------ SUPPLIED INFORMATION ------

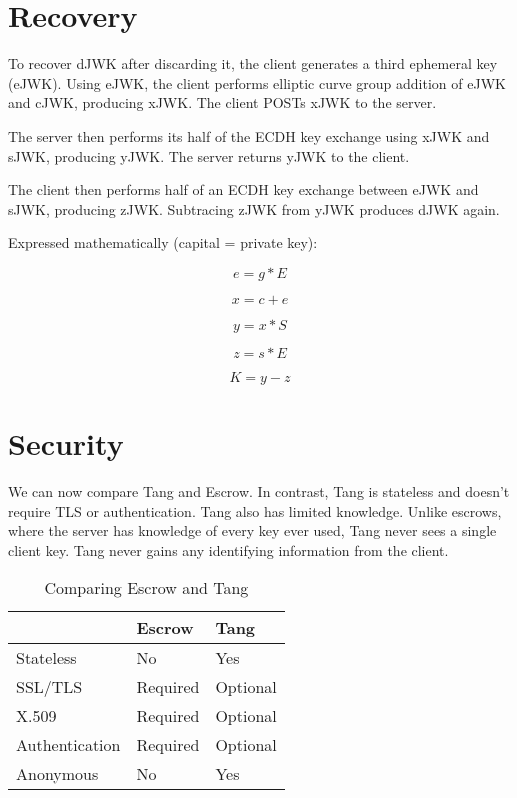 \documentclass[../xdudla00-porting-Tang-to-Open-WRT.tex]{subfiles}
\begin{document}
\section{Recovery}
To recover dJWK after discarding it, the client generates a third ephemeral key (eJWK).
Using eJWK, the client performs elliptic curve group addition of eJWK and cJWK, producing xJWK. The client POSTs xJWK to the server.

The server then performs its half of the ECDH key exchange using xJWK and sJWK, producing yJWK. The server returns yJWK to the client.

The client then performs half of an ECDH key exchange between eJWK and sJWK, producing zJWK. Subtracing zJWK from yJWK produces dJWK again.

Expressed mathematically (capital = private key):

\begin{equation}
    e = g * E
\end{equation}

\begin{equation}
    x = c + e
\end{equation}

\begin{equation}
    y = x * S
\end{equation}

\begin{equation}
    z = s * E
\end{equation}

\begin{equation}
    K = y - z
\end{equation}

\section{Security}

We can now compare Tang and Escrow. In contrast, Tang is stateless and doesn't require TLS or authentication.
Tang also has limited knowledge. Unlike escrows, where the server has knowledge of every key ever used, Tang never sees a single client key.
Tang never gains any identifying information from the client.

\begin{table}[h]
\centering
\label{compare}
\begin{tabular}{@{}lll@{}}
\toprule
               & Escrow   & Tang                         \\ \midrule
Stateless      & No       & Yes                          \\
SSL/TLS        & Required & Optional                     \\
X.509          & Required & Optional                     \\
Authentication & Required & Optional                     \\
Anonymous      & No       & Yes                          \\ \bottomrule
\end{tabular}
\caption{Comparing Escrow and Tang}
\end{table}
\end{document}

------

TASK PROMPT
Apart from the pictures, all of the data should be repeated exactly.

EXERCISE RESPONSE
 \documentclass[../xdudla00-porting-Tang-to-Open-WRT.tex]{subfiles}
\begin{document}
\section{Recovery}
To recover dJWK after discarding it, the client generates a third ephemeral key (eJWK).
Using eJWK, the client performs elliptic curve group addition of eJWK and cJWK, producing xJWK. The client POSTs xJWK to the server.

The server then performs its half of the ECDH key exchange using xJWK and sJWK, producing yJWK. The server returns yJWK to the client.

The client then performs half of an ECDH key exchange between eJWK and sJWK, producing zJWK. Subtracing zJWK from yJWK produces dJWK again.

Expressed mathematically (capital = private key):

\begin{equation}
    e = g * E
\end{equation}

\begin{equation}
    x = c + e
\end{equation}

\begin{equation}
    y = x * S
\end{equation}

\begin{equation}
    z = s * E
\end{equation}

\begin{equation}
    K = y - z
\end{equation}

\section{Security}

We can now compare Tang and Escrow. In contrast, Tang is stateless and doesn't require TLS or authentication.
Tang also has limited knowledge. Unlike escrows, where the server has knowledge of every key ever used, Tang never sees a single client key.
Tang never gains any identifying information from the client.

\begin{table}[h]
\centering
\label{compare}
\begin{tabular}{@{}lll@{}}
\toprule
               & Escrow   & Tang                         \\ \midrule
Stateless      & No       & Yes                          \\
SSL/TLS        & Required & Optional                     \\
X.509          & Required & Optional                     \\
Authentication & Required & Optional                     \\
Anonymous      & No       & Yes                          \\ \bottomrule
\end{tabular}
\caption{Comparing Escrow and Tang}
\end{table}
\end{document}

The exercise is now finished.